查看幫助文檔: mask_rcnn_demo --h
C:\IntelSWTools\openvino_2020.3.194\deployment_tools\open_model_zoo\demos\dev\intel64\Debug>mask_rcnn_demo --h
InferenceEngine: 00007FFCC7C49BC8
mask_rcnn_demo [OPTION]
Options:
-h Print a usage message.
-i "<path>" Required. Path to a .bmp image.
-m "<path>" Required. Path to an .xml file with a trained model.
-l "<absolute_path>" Required for CPU custom layers. Absolute path to a shared library with the kernels implementations.
Or
-c "<absolute_path>" Required for GPU custom kernels. Absolute path to the .xml file with the kernels descriptions.
-d "<device>" Optional. Specify the target device to infer on (the list of available devices is shown below). Use "-d HETERO:<comma-separated_devices_list>" format to specify HETERO plugin. The demo will look for a suitable plugin for a specified device (CPU by default)
-detection_output_name "<string>" Optional. The name of detection output layer. Default value is "reshape_do_2d"
-masks_name "<string>" Optional. The name of masks layer. Default value is "masks"

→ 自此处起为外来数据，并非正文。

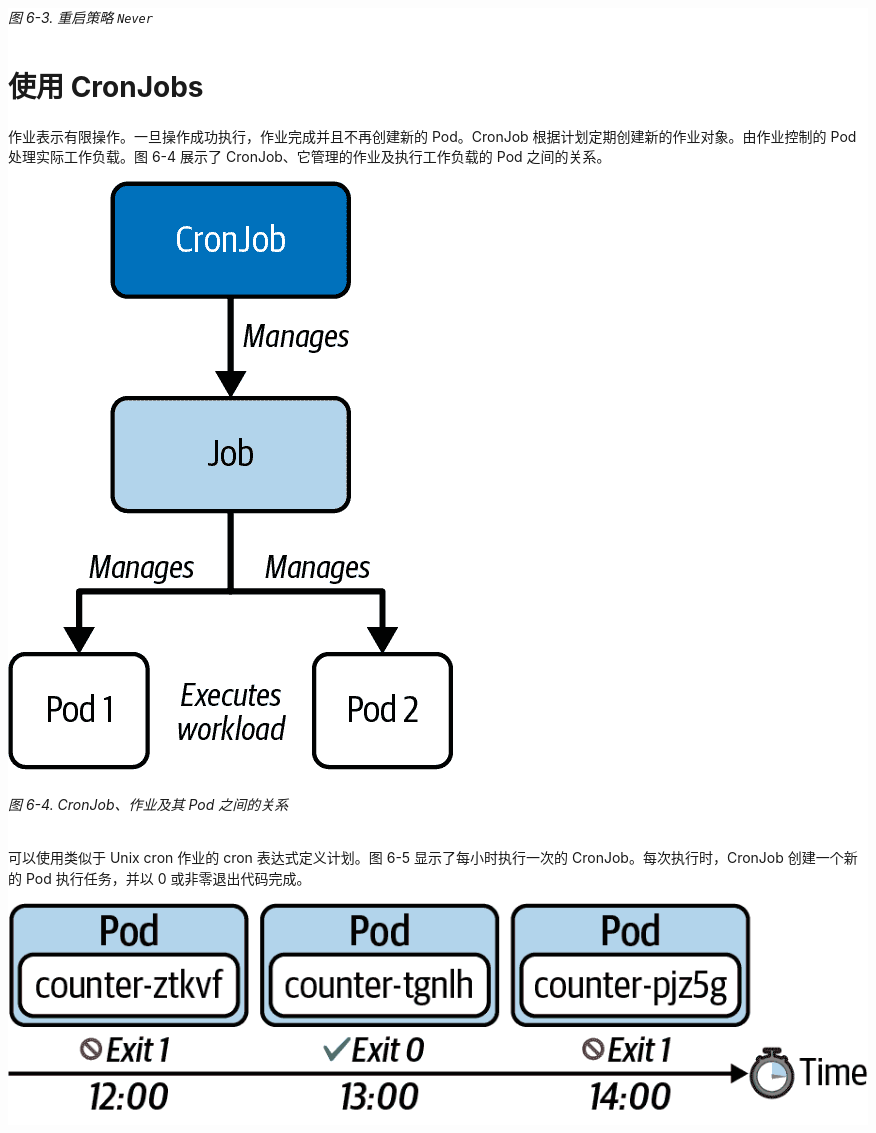 ###### 图 6-3\. 重启策略 `Never`

# 使用 CronJobs

作业表示有限操作。一旦操作成功执行，作业完成并且不再创建新的 Pod。CronJob 根据计划定期创建新的作业对象。由作业控制的 Pod 处理实际工作负载。图 6-4 展示了 CronJob、它管理的作业及执行工作负载的 Pod 之间的关系。

![ckd2 0604](img/ckd2_0604.png)

###### 图 6-4\. CronJob、作业及其 Pod 之间的关系

可以使用类似于 Unix cron 作业的 cron 表达式定义计划。图 6-5 显示了每小时执行一次的 CronJob。每次执行时，CronJob 创建一个新的 Pod 执行任务，并以 0 或非零退出代码完成。

![ckd2 0605](img/ckd2_0605.png)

Available target devices: CPU GNA
這裏圖片必須是bmp格式。
如何輸入圖片地址呢?官方給出的命令如下,
./mask_rcnn_demo -i <path_to_image>/inputImage.bmp -m <path_to_model>/mask_rcnn_inception_resnet_v2_atrous_coco.xml
事實上,用命令行輸入的方式, OpenVINO中由一個叫args_helper.hpp的文件來處理,其中一段的代碼如下,
/**
* @brief This function find -i/--images key in input args
* It's necessary to process multiple values for single key
* @return files updated vector of verified input files
*/
inline void parseInputFilesArguments(std::vector<std::string> &files) {
std::vector<std::string> args = gflags::GetArgvs();
bool readArguments = false;
for (size_t i = 0; i < args.size(); i++) {
if (args.at(i) == "-i" || args.at(i) == "--images") {
readArguments = true;
continue;
}
if (!readArguments) {
continue;
}
if (args.at(i).c_str()[0] == '-') {
break;
}
readInputFilesArguments(files, args.at(i));
}
}
就是說,輸入圖片的格式爲以下兩者都可以,
-i xyz.bmp 或者 --images <沒仔細研究,這裏是要文件夾吧還是xyz.bmp>
在VS2019中調試運行的話,直接把項目的調試參數設置爲上述格式即可,例如,
-i J:\BigData\default.bmp -m E:\mask_rcnn_resnet50_atrous_coco_2018_01_28\frozen_inference_graph.xml
我用純CPU試了一下這個DEBUG模式,超級慢啊!在Release模式下,隨便找了一張圖,大約也花了好幾秒,感覺不出來哪裏加快了。
當然,要琢磨的地方還很多,這裏暫不涉及這些細節了,先玩起來吧。